Submitted to: Journal of Agricultural and Food Chemistry
Publication Type: Peer Reviewed Journal
Publication Acceptance Date: 12/20/2010
Publication Date: 2/7/2011
Publication URL: http://handle.nal.usda.gov/10113/398555
Citation: Liu, K. 2011. Chemical composition of distillers grains, a review. Journal of Agricultural and Food Chemistry. 59:1508-1526. Interpretive Summary: During the past decade, in the United States and elsewhere, the fuel ethanol industry has experienced a phenomenal surge in growth. In the U.S. alone, ethanol production increased from about 6.5 billion liters in 1999 to over 39 billion liters in 2009 (Renewable Fuels Association, 2010). This worldwide increase has been driven mostly by increasing demand for motor fuels as well as government mandates for alternate fuel oxygenates. At present the global ethanol supply is produced mainly from starchy or sugary grain feedstock, while a major process for making ethanol from starchy grains is the dry-grind method, which produces distillers dried grains with solubles (DDGS) as a major co-product. Like fuel ethanol, DDGS has quickly become a global commodity for trade. Distillers grain (DG) has a valuble nutrient profile, but its high compositional variation has been the main problem hindering DG use as a feed ingredient. Although DG has been in the market for a century, its surge in global supply in recent years has stimulated many new investigations into this important co-product of biofuel production. In particular, chemical composition of DG has been of great interest to researchers in animal science, ethanol producers, and traders in feed industry. Literature on the subject is abundant, but a large portion, particularly those published before 1990, dealt with DG from beverage ethanol production. There lacks a review with updated information about DG from fuel ethanol production. Thus, the objective of this article is to provide in-depth and up-to-date coverage of chemical composition of DG in term of concentrations (quantity) and composition (quality) of major and minor nutrients, changes during dry-grind processing, and the underlying causes for their higher variation in DG (as compared with other protein feeds, such as soy meal). In the final section, mycotoxins in DG are also discussed since there is an increasing concern with the issue. The ultimate goal is to develop strategies to control variation of DG quality, limit levels of mycotoxins, and thus solve the current major problems with use of DDGS as a feed ingredient.

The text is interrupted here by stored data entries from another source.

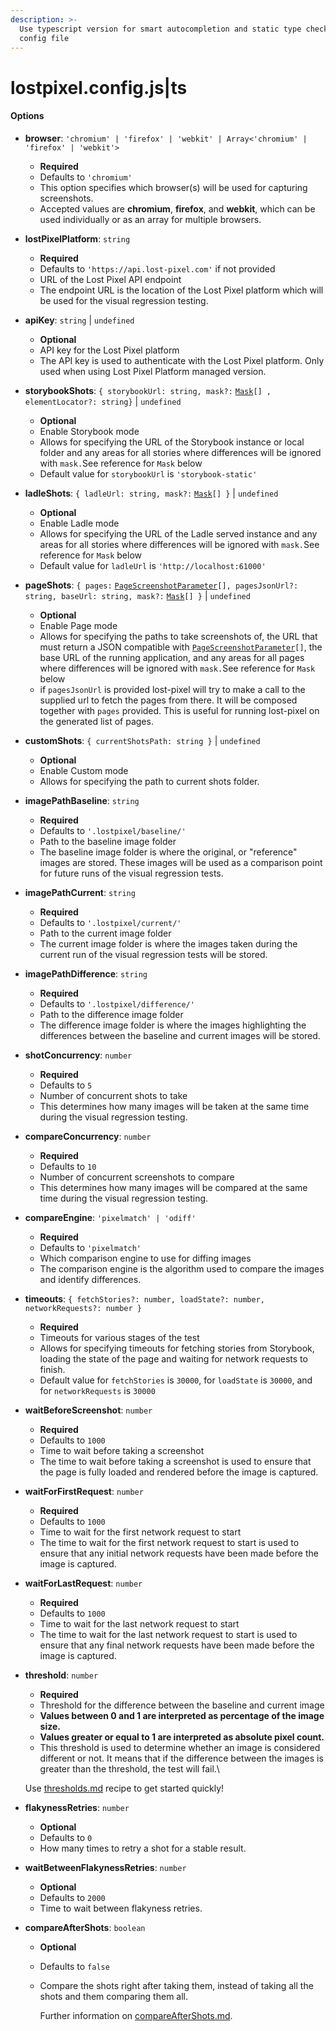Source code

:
 ```yaml
---
description: >-
  Use typescript version for smart autocompletion and static type check of your
  config file
---
```


# lostpixel.config.js|ts

#### Options

* **browser**: `'chromium' | 'firefox' | 'webkit' | Array<'chromium' | 'firefox' | 'webkit'>`
  * **Required**
  * Defaults to `'chromium'`
  * This option specifies which browser(s) will be used for capturing screenshots.
  * Accepted values are **chromium**, **firefox**, and **webkit**, which can be used individually or as an array for multiple browsers.
* **lostPixelPlatform**: `string`
  * **Required**
  * Defaults to `'https://api.lost-pixel.com'` if not provided
  * URL of the Lost Pixel API endpoint
  * The endpoint URL is the location of the Lost Pixel platform which will be used for the visual regression testing.
* **apiKey**: `string` | `undefined`
  * **Optional**
  * API key for the Lost Pixel platform
  * The API key is used to authenticate with the Lost Pixel platform. Only used when using Lost Pixel Platform managed version.
* **storybookShots**: `{ storybookUrl: string, mask?:` [`Mask`](mask.md)`[] , elementLocator?: string}` | `undefined`
  * **Optional**
  * Enable Storybook mode
  * Allows for specifying the URL of the Storybook instance or local folder and any areas for all stories where differences will be ignored with `mask.`See reference for `Mask` below
  * Default value for `storybookUrl` is `'storybook-static'`
* **ladleShots**: `{ ladleUrl: string, mask?:` [`Mask`](mask.md)`[] }` | `undefined`
  * **Optional**
  * Enable Ladle mode
  * Allows for specifying the URL of the Ladle served instance and any areas for all stories where differences will be ignored with `mask.`See reference for `Mask` below
  * Default value for `ladleUrl` is `'http://localhost:61000'`
* **pageShots**: `{ pages:` [`PageScreenshotParameter`](pagescreenshotparameter.md)`[], pagesJsonUrl?: string, baseUrl: string, mask?:` [`Mask`](mask.md)`[] }` | `undefined`
  * **Optional**
  * Enable Page mode
  * Allows for specifying the paths to take screenshots of, the URL that must return a JSON compatible with [`PageScreenshotParameter`](pagescreenshotparameter.md)`[]`, the base URL of the running application, and any areas for all pages where differences will be ignored with `mask.`See reference for `Mask` below
  * if `pagesJsonUrl` is provided lost-pixel will try to make a call to the supplied url to fetch the pages from there. It will be composed together with `pages` provided. This is useful for running lost-pixel on the generated list of pages.
* **customShots**: `{ currentShotsPath: string }` | `undefined`
  * **Optional**
  * Enable Custom mode
  * Allows for specifying the path to current shots folder.
* **imagePathBaseline**: `string`
  * **Required**
  * Defaults to `'.lostpixel/baseline/'`
  * Path to the baseline image folder
  * The baseline image folder is where the original, or "reference" images are stored. These images will be used as a comparison point for future runs of the visual regression tests.
* **imagePathCurrent**: `string`
  * **Required**
  * Defaults to `'.lostpixel/current/'`
  * Path to the current image folder
  * The current image folder is where the images taken during the current run of the visual regression tests will be stored.
* **imagePathDifference**: `string`
  * **Required**
  * Defaults to `'.lostpixel/difference/'`
  * Path to the difference image folder
  * The difference image folder is where the images highlighting the differences between the baseline and current images will be stored.
* **shotConcurrency**: `number`
  * **Required**
  * Defaults to `5`
  * Number of concurrent shots to take
  * This determines how many images will be taken at the same time during the visual regression testing.
* **compareConcurrency**: `number`
  * **Required**
  * Defaults to `10`
  * Number of concurrent screenshots to compare
  * This determines how many images will be compared at the same time during the visual regression testing.
* **compareEngine**: `'pixelmatch' | 'odiff'`
  * **Required**
  * Defaults to `'pixelmatch'`
  * Which comparison engine to use for diffing images
  * The comparison engine is the algorithm used to compare the images and identify differences.
* **timeouts**: `{ fetchStories?: number, loadState?: number, networkRequests?: number }`
  * **Required**
  * Timeouts for various stages of the test
  * Allows for specifying timeouts for fetching stories from Storybook, loading the state of the page and waiting for network requests to finish.
  * Default value for `fetchStories` is `30000`, for `loadState` is `30000`, and for `networkRequests` is `30000`
* **waitBeforeScreenshot**: `number`
  * **Required**
  * Defaults to `1000`
  * Time to wait before taking a screenshot
  * The time to wait before taking a screenshot is used to ensure that the page is fully loaded and rendered before the image is captured.
* **waitForFirstRequest**: `number`
  * **Required**
  * Defaults to `1000`
  * Time to wait for the first network request to start
  * The time to wait for the first network request to start is used to ensure that any initial network requests have been made before the image is captured.
* **waitForLastRequest**: `number`
  * **Required**
  * Defaults to `1000`
  * Time to wait for the last network request to start
  * The time to wait for the last network request to start is used to ensure that any final network requests have been made before the image is captured.
*   **threshold**: `number`

    * **Required**
    * Threshold for the difference between the baseline and current image
    * **Values between 0 and 1 are interpreted as percentage of the image size.**
    * **Values greater or equal to 1 are interpreted as absolute pixel count.**
    * This threshold is used to determine whether an image is considered different or not. It means that if the difference between the images is greater than the threshold, the test will fail.\

    Use [thresholds.md](../recipes/general-recipes/thresholds.md "mention") recipe to get started quickly!
* **flakynessRetries**: `number`
  * **Optional**
  * Defaults to `0`
  * How many times to retry a shot for a stable result.
* **waitBetweenFlakynessRetries**: `number`
  * **Optional**
  * Defaults to `2000`
  * Time to wait between flakyness retries.
* **compareAfterShots**: `boolean`
  * **Optional**
  * Defaults to `false`
  * Compare the shots right after taking them, instead of taking all the shots and them comparing them all.

      Further information on [compareAfterShots.md](../recipes/general-recipes/compareAfterShots.md "mention").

Technical Abstract: In recent years, increasing demand for ethanol as a fuel additive and decreasing dependency on fossil fuels have resulted in a dramatic increase in the amount of grains used for ethanol production. Dry-grind is the major process, resulting in distillers dried grains with solubles (DDGS) as a major co-product. Like fuel ethanol, DDGS has quickly become a global commodity. However, high compositional variation has been the main problem hindering its use as a feed ingredient. This review provides updated information on chemical composition of distillers grains in term of nutrient levels, changes during dry-grind processing, and causes for large variation. The occurrence in grain feedstock and fate of mycotoxins during processing are also covered. During processing, starch is converted to glucose and then to ethanol and carbon dioxide. Most other components are relatively unchanged but concentrated in DDGS about 3-fold over the original feedstock. Mycotoxins, if present in the original feedstock, are also concentrated. Higher fold of increase in S, Na, and Ca, are mostly due to exogenous addition during processing, while unusual change in inorganic phosphorus (P) and phytate P indicates phytate hydrolysis by yeast phytase. Fermentation causes major changes, but other processing steps are also responsible. The causes for varying DDGS composition are multiple, including differences in feedstock species and composition, process methods and parameters, the amount of condensed solubles added to distiller wet grains, the effect of fermentation yeast, and analytical methodology. Most of them can be attributed to complexity of the dry-grind process itself. It is hoped that information provided in this review will improve the understanding of the dry-grind process and aid in the development of strategies to control the compositional variation in DDGS.